Harvard College’s admissions announcements have regularly noted that thousands more applicants than can be admitted to an entering class are at the top tier of various single-point measurements. For the class of 2010, for example, nearly 2,600 applicants achieved a perfect (800) score on the SAT’s verbal test, and 2,700 achieved that score on the math section: more than 10 percent of that year’s applicant cohort. (In recent years, the College has published SAT scores by the number of applicants exceeding 700 on the verbal, math, and writing sections: more than 10,000 in each category each year.) And applicants to the class of 2018 included 3,400 high-school valedictorians: one-tenth of those in the applicant pool, more than double the number of those eventually enrolled in the class—and down from the 3,800 valedictorians in the pool of applicants for the class of 2016.
Unz took note of the latter phenomenon in his 2012 essay, observing that “Harvard could obviously fill its entire class with high-scoring valedictorians or National Merit Scholars but chooses not to do so. In 2003, Harvard rejected well over half of all applicants with perfect SAT scores, up from rejecting a quarter a few years earlier….” (He did not address the possibility that the increase in rejections reflected rising applicant numbers.)

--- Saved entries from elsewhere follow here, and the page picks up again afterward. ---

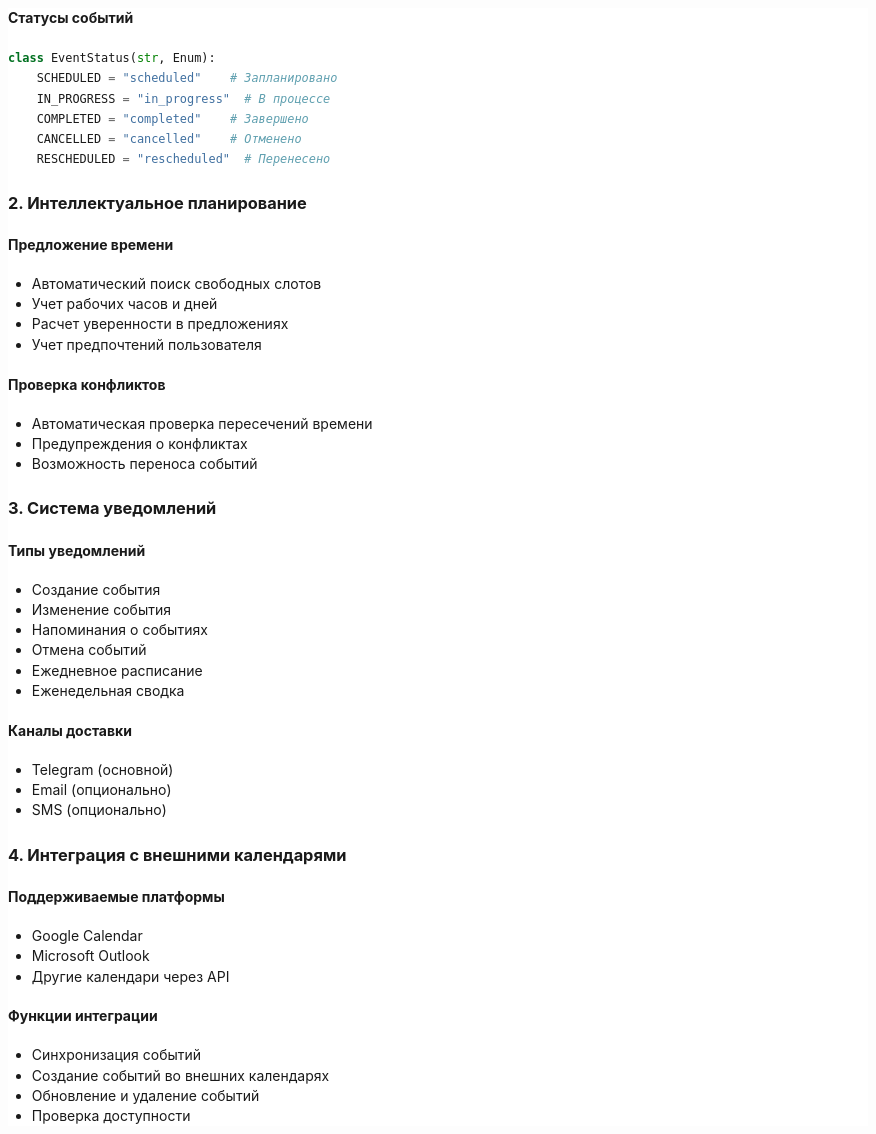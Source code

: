 #### Статусы событий
```python
class EventStatus(str, Enum):
    SCHEDULED = "scheduled"    # Запланировано
    IN_PROGRESS = "in_progress"  # В процессе
    COMPLETED = "completed"    # Завершено
    CANCELLED = "cancelled"    # Отменено
    RESCHEDULED = "rescheduled"  # Перенесено
```

### 2. Интеллектуальное планирование

#### Предложение времени
- Автоматический поиск свободных слотов
- Учет рабочих часов и дней
- Расчет уверенности в предложениях
- Учет предпочтений пользователя

#### Проверка конфликтов
- Автоматическая проверка пересечений времени
- Предупреждения о конфликтах
- Возможность переноса событий

### 3. Система уведомлений

#### Типы уведомлений
- Создание события
- Изменение события
- Напоминания о событиях
- Отмена событий
- Ежедневное расписание
- Еженедельная сводка

#### Каналы доставки
- Telegram (основной)
- Email (опционально)
- SMS (опционально)

### 4. Интеграция с внешними календарями

#### Поддерживаемые платформы
- Google Calendar
- Microsoft Outlook
- Другие календари через API

#### Функции интеграции
- Синхронизация событий
- Создание событий во внешних календарях
- Обновление и удаление событий
- Проверка доступности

During an extended telephone conversation from Palo Alto on January 22, Unz was asked what he thought ideal admissions criteria and procedures might be, in pursuit of his preferred meritocratic process.

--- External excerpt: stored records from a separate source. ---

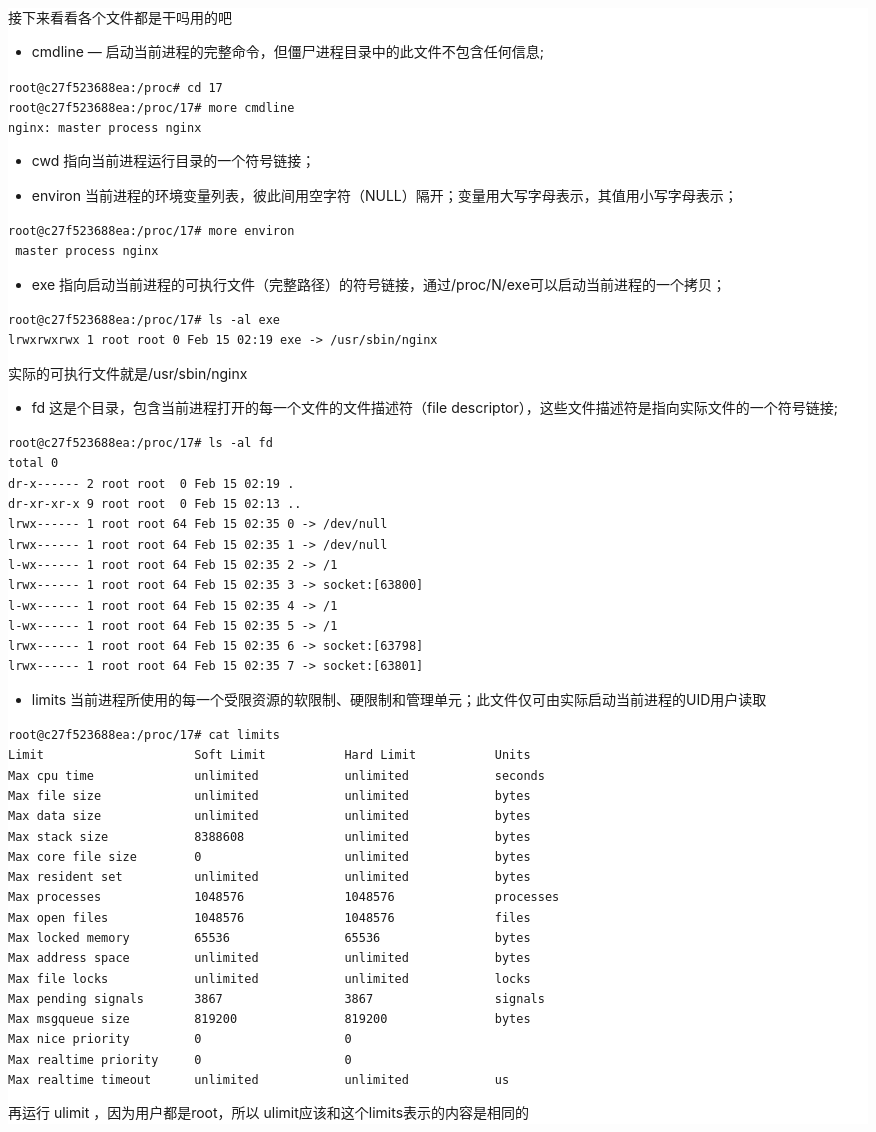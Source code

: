 接下来看看各个文件都是干吗用的吧

 - cmdline — 启动当前进程的完整命令，但僵尸进程目录中的此文件不包含任何信息;
 
```
root@c27f523688ea:/proc# cd 17
root@c27f523688ea:/proc/17# more cmdline
nginx: master process nginx
```

 - cwd 指向当前进程运行目录的一个符号链接； 

 - environ 当前进程的环境变量列表，彼此间用空字符（NULL）隔开；变量用大写字母表示，其值用小写字母表示；
 
```
root@c27f523688ea:/proc/17# more environ
 master process nginx
```

 - exe 指向启动当前进程的可执行文件（完整路径）的符号链接，通过/proc/N/exe可以启动当前进程的一个拷贝； 
 
```
root@c27f523688ea:/proc/17# ls -al exe
lrwxrwxrwx 1 root root 0 Feb 15 02:19 exe -> /usr/sbin/nginx
```
实际的可执行文件就是/usr/sbin/nginx

 - fd 这是个目录，包含当前进程打开的每一个文件的文件描述符（file descriptor），这些文件描述符是指向实际文件的一个符号链接;
 
 ```
 root@c27f523688ea:/proc/17# ls -al fd
total 0
dr-x------ 2 root root  0 Feb 15 02:19 .
dr-xr-xr-x 9 root root  0 Feb 15 02:13 ..
lrwx------ 1 root root 64 Feb 15 02:35 0 -> /dev/null
lrwx------ 1 root root 64 Feb 15 02:35 1 -> /dev/null
l-wx------ 1 root root 64 Feb 15 02:35 2 -> /1
lrwx------ 1 root root 64 Feb 15 02:35 3 -> socket:[63800]
l-wx------ 1 root root 64 Feb 15 02:35 4 -> /1
l-wx------ 1 root root 64 Feb 15 02:35 5 -> /1
lrwx------ 1 root root 64 Feb 15 02:35 6 -> socket:[63798]
lrwx------ 1 root root 64 Feb 15 02:35 7 -> socket:[63801]
 ```
 
 - limits 当前进程所使用的每一个受限资源的软限制、硬限制和管理单元；此文件仅可由实际启动当前进程的UID用户读取
 
 ```
 root@c27f523688ea:/proc/17# cat limits
Limit                     Soft Limit           Hard Limit           Units
Max cpu time              unlimited            unlimited            seconds
Max file size             unlimited            unlimited            bytes
Max data size             unlimited            unlimited            bytes
Max stack size            8388608              unlimited            bytes
Max core file size        0                    unlimited            bytes
Max resident set          unlimited            unlimited            bytes
Max processes             1048576              1048576              processes
Max open files            1048576              1048576              files
Max locked memory         65536                65536                bytes
Max address space         unlimited            unlimited            bytes
Max file locks            unlimited            unlimited            locks
Max pending signals       3867                 3867                 signals
Max msgqueue size         819200               819200               bytes
Max nice priority         0                    0
Max realtime priority     0                    0
Max realtime timeout      unlimited            unlimited            us
```
再运行 ulimit ，因为用户都是root，所以 ulimit应该和这个limits表示的内容是相同的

Unz responded that his ideal criteria were “not entirely clear,” and reiterated his call for “greater transparency” about admissions. The Golden book, he said, was a “horrifying” view of admissions, and his own analyses of admissions “shocked” him, making him “much, much more supportive of a much more meritocratic admissions” system focused on academic ability and performance. Evaluations based on determining “has this person been involved in that project, [and] all these essays,” in contrast, presented “tremendous opportunities for outright corruption.” In search of a system focused on his preferred academic criteria, he had suggested his “thought experiment” about randomizing much of the decisionmaking about most of the applicant pool.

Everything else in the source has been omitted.